Filter the records below and copy every line containing the word "developer".

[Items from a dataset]
■ ■ ■ ■

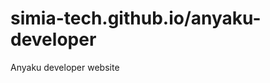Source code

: simia-tech.github.io/anyaku-developer
=====================================

Anyaku developer website
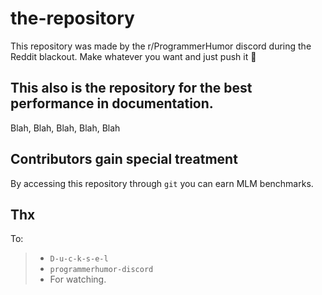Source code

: # the-repository
This repository was made by the r/ProgrammerHumor discord during the Reddit blackout. Make whatever you want and just push it 🚀

## This also is the repository for the best performance in documentation.
Blah, Blah, Blah, Blah, Blah

## Contributors gain special treatment
By accessing this repository through `git` you can earn MLM benchmarks.

## Thx
To:
> - `D-u-c-k-s-e-l`
> - `programmerhumor-discord`
> - For watching.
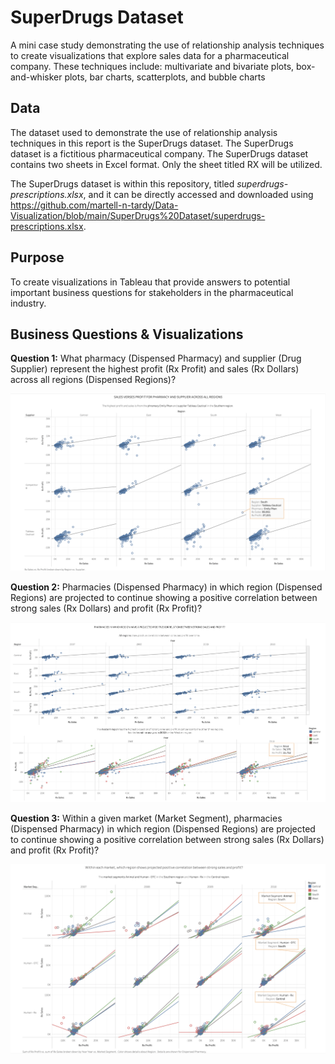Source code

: # SuperDrugs Dataset
A mini case study demonstrating the use of relationship analysis techniques to create visualizations that explore sales data for a pharmaceutical company. These techniques include: multivariate and bivariate plots, box-and-whisker plots, bar charts, scatterplots, and bubble charts

## Data
The dataset used to demonstrate the use of relationship analysis techniques in this report is the SuperDrugs dataset. The SuperDrugs dataset is a fictitious pharmaceutical company. The SuperDrugs dataset contains two sheets in Excel format. Only the sheet titled RX will be utilized. 

The SuperDrugs dataset is within this repository, titled *superdrugs-prescriptions.xlsx*, and it can be directly accessed and downloaded using https://github.com/martell-n-tardy/Data-Visualization/blob/main/SuperDrugs%20Dataset/superdrugs-prescriptions.xlsx.

## Purpose
To create visualizations in Tableau that provide answers to potential important business questions for stakeholders in the pharmaceutical industry.

## Business Questions & Visualizations

**Question 1:** What pharmacy (Dispensed Pharmacy) and supplier (Drug Supplier) represent the highest profit (Rx Profit) and sales (Rx Dollars) across all regions (Dispensed Regions)?

![](https://github.com/martell-n-tardy/Data-Visualization/blob/main/SuperDrugs%20Dataset/Dashboards/Question1.png)

**Question 2:** Pharmacies (Dispensed Pharmacy) in which region (Dispensed Regions) are projected to continue showing a positive correlation between strong sales (Rx Dollars) and profit (Rx Profit)?

![](https://github.com/martell-n-tardy/Data-Visualization/blob/main/SuperDrugs%20Dataset/Dashboards/Question2.png)

**Question 3:** Within a given market (Market Segment), pharmacies (Dispensed Pharmacy) in which region (Dispensed Regions) are projected to continue showing a positive correlation between strong sales (Rx Dollars) and profit (Rx Profit)?

![](https://github.com/martell-n-tardy/Data-Visualization/blob/main/SuperDrugs%20Dataset/Dashboards/Question3.png)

■ ■ ■ ■

RESULT OF THIS EXERCISE →
: simia-tech.github.io/anyaku-developer
Anyaku developer website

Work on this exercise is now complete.